Des murmures s'élevèrent. Des regards inquiets circulèrent dans la salle, certains empreints de défi.

La femme se leva. Brune, portant des lunettes aux montures fines, elle était vêtue d'un chemisier boutonné et d'une jupe droite : une tenue formelle mais confortable, celle de quelqu'un qui s'habille pour travailler et non pour être admiré. Ses cheveux étaient tirés en arrière sans une mèche qui dépasse. Elle articulait chaque syllabe, comme une personne qui n'est pas pressée de terminer son argumentation, comme si tout le monde se devait de l'écouter.

« Vous dites "pour tout le monde". Mais vous n'avez avancé aucun chiffre.
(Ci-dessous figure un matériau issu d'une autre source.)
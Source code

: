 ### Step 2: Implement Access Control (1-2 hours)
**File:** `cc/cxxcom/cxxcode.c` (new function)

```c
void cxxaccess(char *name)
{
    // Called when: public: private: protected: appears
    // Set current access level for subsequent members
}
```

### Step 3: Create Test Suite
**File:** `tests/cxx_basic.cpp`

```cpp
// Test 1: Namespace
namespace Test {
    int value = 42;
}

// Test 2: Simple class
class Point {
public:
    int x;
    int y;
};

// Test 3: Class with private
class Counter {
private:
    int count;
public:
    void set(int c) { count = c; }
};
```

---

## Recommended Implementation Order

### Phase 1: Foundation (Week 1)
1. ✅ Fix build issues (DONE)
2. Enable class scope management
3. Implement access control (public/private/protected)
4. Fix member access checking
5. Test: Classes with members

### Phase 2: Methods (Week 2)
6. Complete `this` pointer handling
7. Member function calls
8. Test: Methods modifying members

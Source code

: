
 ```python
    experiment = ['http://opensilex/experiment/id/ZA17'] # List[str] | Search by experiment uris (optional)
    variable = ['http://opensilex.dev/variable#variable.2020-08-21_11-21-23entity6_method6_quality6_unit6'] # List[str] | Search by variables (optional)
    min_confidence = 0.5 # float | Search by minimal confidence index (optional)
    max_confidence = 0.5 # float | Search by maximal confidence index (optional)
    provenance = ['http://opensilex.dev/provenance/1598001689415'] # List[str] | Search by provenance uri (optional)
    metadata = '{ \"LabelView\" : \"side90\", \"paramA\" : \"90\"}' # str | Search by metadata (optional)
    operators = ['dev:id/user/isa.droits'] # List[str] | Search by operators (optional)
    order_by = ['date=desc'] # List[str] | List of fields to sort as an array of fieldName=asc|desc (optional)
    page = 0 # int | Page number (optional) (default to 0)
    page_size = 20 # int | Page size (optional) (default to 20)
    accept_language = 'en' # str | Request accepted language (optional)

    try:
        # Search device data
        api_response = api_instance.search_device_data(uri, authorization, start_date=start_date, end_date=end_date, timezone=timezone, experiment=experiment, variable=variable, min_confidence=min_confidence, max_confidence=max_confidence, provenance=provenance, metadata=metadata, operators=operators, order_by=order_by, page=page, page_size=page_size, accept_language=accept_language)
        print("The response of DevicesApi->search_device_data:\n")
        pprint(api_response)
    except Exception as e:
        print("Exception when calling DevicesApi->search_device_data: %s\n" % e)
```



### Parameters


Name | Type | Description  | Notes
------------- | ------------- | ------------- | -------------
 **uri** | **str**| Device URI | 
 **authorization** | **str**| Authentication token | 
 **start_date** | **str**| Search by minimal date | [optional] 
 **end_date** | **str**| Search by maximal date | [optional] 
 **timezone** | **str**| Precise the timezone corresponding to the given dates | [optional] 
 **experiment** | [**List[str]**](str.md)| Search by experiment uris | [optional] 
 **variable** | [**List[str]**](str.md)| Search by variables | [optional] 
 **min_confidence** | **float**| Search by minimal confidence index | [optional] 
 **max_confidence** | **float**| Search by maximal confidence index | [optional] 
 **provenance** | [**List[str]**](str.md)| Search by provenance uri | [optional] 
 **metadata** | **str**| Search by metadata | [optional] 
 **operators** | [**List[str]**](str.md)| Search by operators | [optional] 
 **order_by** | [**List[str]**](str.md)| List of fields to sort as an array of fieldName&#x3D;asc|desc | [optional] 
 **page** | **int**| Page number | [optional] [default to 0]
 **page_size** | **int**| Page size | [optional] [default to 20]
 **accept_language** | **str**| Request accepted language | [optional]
Pas de prix. Pas de coût de fabrication. Aucune idée du nombre de personnes qui sauraient s'en servir. "Pour tout le monde", ce n'est pas une idée. C'est un vœu pieux. »

Un murmure parcourut la salle.

« J'ai des chiffres », rétorqua l'homme.

« Pourriez-vous nous les montrer ? Ne le prenez pas mal, mais pour l'instant, vous nous vendez une carte postale, pas un produit. »
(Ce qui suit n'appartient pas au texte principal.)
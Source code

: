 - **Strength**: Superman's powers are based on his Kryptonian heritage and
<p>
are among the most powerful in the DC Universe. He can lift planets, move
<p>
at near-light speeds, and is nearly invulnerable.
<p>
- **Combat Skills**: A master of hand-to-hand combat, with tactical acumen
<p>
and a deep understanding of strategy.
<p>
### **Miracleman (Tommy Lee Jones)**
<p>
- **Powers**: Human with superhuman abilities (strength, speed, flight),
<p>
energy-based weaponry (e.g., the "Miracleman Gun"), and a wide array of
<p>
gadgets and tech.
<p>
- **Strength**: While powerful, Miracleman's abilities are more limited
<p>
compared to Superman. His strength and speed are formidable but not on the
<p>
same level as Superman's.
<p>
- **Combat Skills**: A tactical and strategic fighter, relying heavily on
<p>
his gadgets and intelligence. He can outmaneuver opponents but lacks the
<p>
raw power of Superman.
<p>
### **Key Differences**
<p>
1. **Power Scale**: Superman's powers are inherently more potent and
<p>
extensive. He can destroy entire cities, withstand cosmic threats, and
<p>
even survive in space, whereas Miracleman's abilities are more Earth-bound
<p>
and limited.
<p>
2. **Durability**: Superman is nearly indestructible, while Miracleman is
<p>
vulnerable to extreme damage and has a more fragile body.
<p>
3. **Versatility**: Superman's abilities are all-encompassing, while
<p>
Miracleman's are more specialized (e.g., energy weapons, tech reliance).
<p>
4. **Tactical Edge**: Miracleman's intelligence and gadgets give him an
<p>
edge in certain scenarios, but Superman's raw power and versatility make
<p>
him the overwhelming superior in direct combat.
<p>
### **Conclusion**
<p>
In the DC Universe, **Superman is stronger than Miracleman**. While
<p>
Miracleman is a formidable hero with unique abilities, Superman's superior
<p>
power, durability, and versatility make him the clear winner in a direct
L'orateur serra sa baguette. Il fouilla dans ses papiers. Il ne trouva pas ce qu'il cherchait.

« Mademoiselle... »

« Hoffman. Joanna Hoffman. »

« Mademoiselle Hoffman, vous réduisez à des chiffres quelque chose qui est, au fond, humain. »

Elle inclina la tête.

« Tout ce qui est humain coûte de l'argent. Demandez à vos investisseurs. »

Quelques rires. L'homme garda le silence pendant trois longues secondes. Puis, au lieu de se mettre en colère, il fit quelque chose d'étrange.

Il sourit.

« Avez-vous un travail, Mademoiselle Hoffman ? »

« J'ai trois offres. »

« Je suis sûr qu'aucune d'entre elles n'est bien intéressante. »

Elle ne répondit pas. Ce silence était déjà une réponse.

À la fin de la présentation, les gens se levèrent par vagues. Joanna ramassa son manteau. L'orateur descendit de l'estrade et se fraya un chemin à travers les participants qui tentaient de le saluer jusqu'à ce qu'il l'atteigne.

« Jef », dit-il en lui tendant la main. « Tu m'as démoli là-haut. »

« Ce n'était pas personnel. »

« C'est pour ça que ça a fait plus mal. » Il mit ses mains dans ses poches. « Je construis quelque chose en Californie. Un petit projet. Presque sans la permission de personne. Une machine qui est vraiment pour tout le monde. »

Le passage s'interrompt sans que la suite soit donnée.